Project management glossary

Basic concepts

Plan

A preliminary plan for a measurable KPI associated with an activity. It can be a revenue, cost, profit, utilisation rate, deadline, etc. The bottom line is that it is our expectation of a measurable outcome related to an activity. Its achievement is measured later and the associated variances are managed.

Forecast

A KPI forecast that is based on and analyses factual data, using probabilities of trends and future expectations to predict the expected outcome for a given KPI. It is always an approximation of expected future data, not actual data.

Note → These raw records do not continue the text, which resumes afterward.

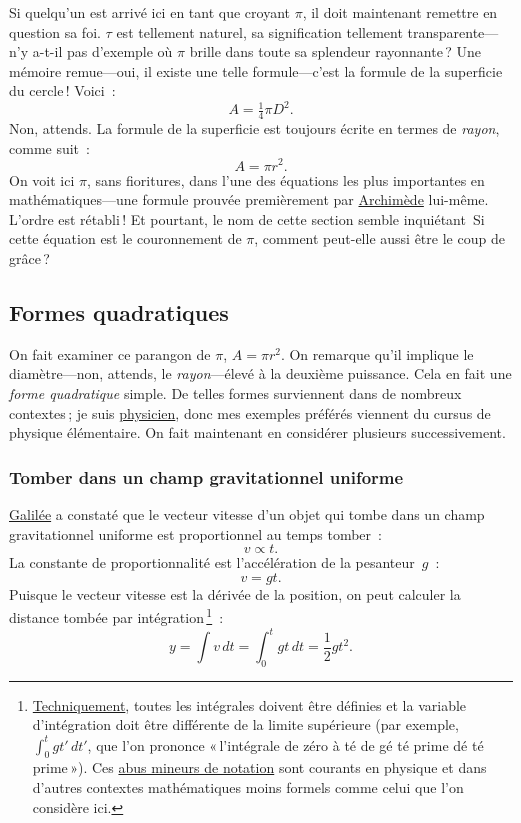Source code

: Si quelqu'un est arrivé ici en tant que croyant $\pi$, il doit maintenant remettre en question sa foi. $\tau$ est tellement naturel, sa signification tellement transparente---n'y a-t-il pas d'exemple où $\pi$ brille dans toute sa splendeur rayonnante\,? Une mémoire remue---oui, il existe une telle formule---c'est la formule de la superficie du cercle\,! Voici~:
\[ A = \tfrac{1}{4} \pi D^2. \]
Non, attends. La formule de la superficie est toujours écrite en termes de \emph{rayon}, comme suit~:
\[ A = \pi r^2. \]
On voit ici $\pi$, sans fioritures, dans l'une des équations les plus importantes en mathématiques---une formule prouvée premièrement par \href{https://fr.wikipedia.org/wiki/Archimède}{Archimède} lui-même. L'ordre est rétabli\,! Et pourtant, le nom de cette section semble inquiétant\textellipsis\ Si cette équation est le couronnement de $\pi$, comment peut-elle aussi être le coup de grâce\,?


  \subsection{Formes quadratiques} %
  \label{sec:quadratic_forms}

On fait examiner ce parangon de $\pi$, $A = \pi r^2$. On remarque qu'il implique le diamètre---non, attends, le \emph{rayon}---élevé à la deuxième puissance. Cela en fait une \emph{forme quadratique} simple. De telles formes surviennent dans de nombreux contextes\,; je suis \href{https://thesis.library.caltech.edu/1940/}{physicien}, donc mes exemples préférés viennent du cursus de physique élémentaire. On fait maintenant en considérer plusieurs successivement.

    \subsubsection{Tomber dans un champ gravitationnel uniforme} %
    \label{sec:falling_in_a_uniform_gravitational_field}

\href{https://fr.wikipedia.org/wiki/Galil%C3%A9e_(savant)}{Galilée} a constaté que le vecteur vitesse d'un objet qui tombe dans un champ gravitationnel uniforme est proportionnel au temps tomber~:
\[ v \propto t. \]
La constante de proportionnalité est l'accélération de la pesanteur~$g$~:
\[ v = g t. \]
Puisque le vecteur vitesse est la dérivée de la position, on peut calculer la distance tombée par intégration\,\footnote{\href{https://bit.ly/32mB2CF}{Techniquement}, toutes les intégrales doivent être définies et la variable d'intégration doit être différente de la limite supérieure (par exemple, $\int_{0}^{t} gt'\, dt'$, que l'on prononce «\,l'intégrale de zéro à té de gé té prime dé té prime\,»). Ces \href{https://fr.wikipedia.org/wiki/Abus_de_notation}{abus mineurs de notation} sont courants en physique et dans d'autres contextes mathématiques moins formels comme celui que l'on considère ici.}~:
\[ y = \int v\,dt = \int_0^t gt\,dt = \textstyle{\frac{1}{2}} gt^2. \]


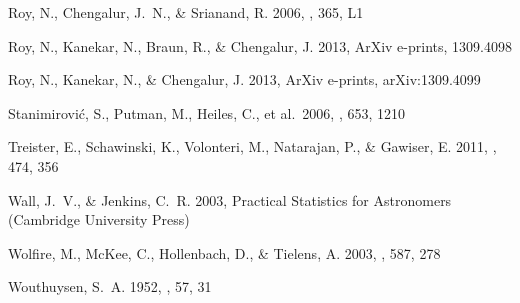 \documentclass{aastex}
\begin{document}
\begin{thebibliography}{}
{Roy}, N., {Chengalur}, J.~N., \& {Srianand}, R. 2006, \mnras, 365, L1

{Roy}, N., {Kanekar}, N., {Braun}, R., \& {Chengalur}, J. 2013{},
  ArXiv e-prints, 1309.4098

{Roy}, N., {Kanekar}, N., \& {Chengalur}, J. 2013{}, ArXiv
  e-prints, arXiv:1309.4099
  
Stanimirovi{\'c}, S., Putman, M., Heiles, C., et al.\ 2006, \apj, 653, 1210 

{Treister}, E., {Schawinski}, K., {Volonteri}, M., {Natarajan}, P., \&
  {Gawiser}, E. 2011, \nat, 474, 356

{Wall}, J.~V., \& {Jenkins}, C.~R. 2003, {Practical Statistics for Astronomers}
  (Cambridge University Press)

{Wolfire}, M., {McKee}, C., {Hollenbach}, D., \& {Tielens}, A. 2003, \apj, 587,
  278

{Wouthuysen}, S.~A. 1952, \aj, 57, 31


\end{thebibliography}



\label{lastpage}
\end{document}
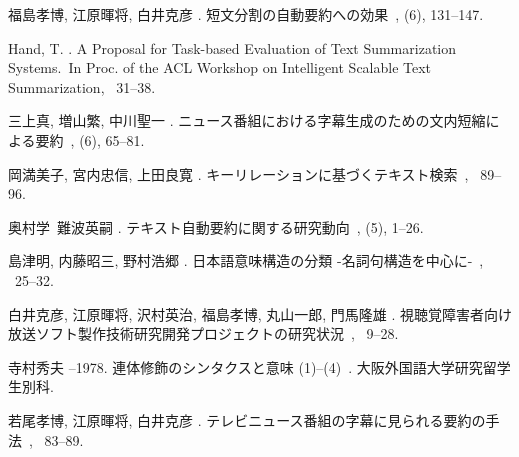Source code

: \begin{thebibliography}{}

福島孝博, 江原暉将, 白井克彦 \BBCP.
\newblock \JBOQ 短文分割の自動要約への効果\JBCQ\
\newblock {}, {}  (6), 131--147.

Hand, T. \BBCP.
\newblock \BBOQ A Proposal for Task-based Evaluation of Text Summarization
  Systems.\BBCQ\
\newblock In {\Bem Proc. of the ACL Workshop on Intelligent Scalable Text
  Summarization}, \BPGS\ 31--38.

三上真, 増山繁, 中川聖一 \BBCP.
\newblock \JBOQ ニュース番組における字幕生成のための文内短縮による要約\JBCQ\
\newblock {}, {}  (6), 65--81.

岡満美子, 宮内忠信, 上田良寛 \BBOP 1998\BBCP.
\newblock \JBOQ キーリレーションに基づくテキスト検索\JBCQ\
\newblock {}, \BPGS\ 89--96.

奥村学\BBACOMMA\  難波英嗣 \BBOP 1999\BBCP.
\newblock \JBOQ テキスト自動要約に関する研究動向\JBCQ\
\newblock {}, {}  (5), 1--26.

島津明, 内藤昭三, 野村浩郷 \BBCP.
\newblock \JBOQ 日本語意味構造の分類 -名詞句構造を中心に-\JBCQ\
\newblock {}, \BPGS\ 25--32.

白井克彦, 江原暉将, 沢村英治, 福島孝博, 丸山一郎, 門馬隆雄 \BBOP 1985\BBCP.
\newblock \JBOQ 視聴覚障害者向け放送ソフト製作技術研究開発プロジェクトの研究状況\JBCQ\
\newblock {}, \BPGS\ 9--28.

寺村秀夫 --1978\BBCP.
\newblock \JBOQ 連体修飾のシンタクスと意味 (1)--(4)\JBCQ\
\newblock {}. 大阪外国語大学研究留学生別科.

若尾孝博, 江原暉将, 白井克彦 \BBOP 1997\BBCP.
\newblock \JBOQ テレビニュース番組の字幕に見られる要約の手法\JBCQ\
\newblock {}, \BPGS\ 83--89.


\end{thebibliography}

The deviation of the forecast from the plan indicates that something is deviating from the plan: it is going better or worse.

Fact - to date, final

An aggregate result for a KPI for an activity after it has been completed. The actual data cannot be changed, only analysed. A deviation of the actual data from the plan indicates that we have underperformed or overperformed compared to our plans. The factual data can be a 'to date' fact during the activity for the parts up to that point, or a final fact after the whole activity. Either way, it is already produced after analysis of past data.

Time & Material

Project pricing, a form of accounting in which the client is billed on the basis of inputs rather than a fixed, predetermined price. In most cases, labour is what is charged and the client is billed according to an agreed schedule, e.g. the number of hours worked per month by colleagues on the project.

Project Revenue

The amount the client pays us for completing the project.
For fixed-price projects, this is the sum of the contract price agreed by the client in a tender and the income from any additional work done in the meantime. For T&M projects, it is the total amount invoiced on the basis of expenditure over the whole duration of the project. For flat-fee / retainer based projects, e.g. support, it is the total fees paid for a given period.

Project Finances

Project Cost

The cost - a factual value - that we spend to complete a project, i.e. what it costs us: the sum of internal resources, subcontractors, suppliers and other costs. We distinguish between planned, actual, forecast and actual project costs.

Planned Project Cost

The project cost that we plan to spend before the project starts. For fixed-price projects, it is derived from the project budget. For T&M projects, it is calculated on the basis of the duration, the number of dedicated resources and their internal costs.

Current / To Date Project Cost

A fact that summarises the project costs (internal resources, subcontractors, suppliers, other costs) incurred to date for an ongoing project.

Project Cost Forecast

For an ongoing project, the project cost fact incurred to date plus the projected additional project costs. It is therefore an estimate of how much we expect to spend on the project by the time it is completed, based on our current information.

Actual Project Cost

A figure that can be determined for a completed project that tells us exactly how much we have spent on the project in total, including everything: internal resource costs, subcontractor hourly and fixed price costs, and other costs combined. This is a factual KPI.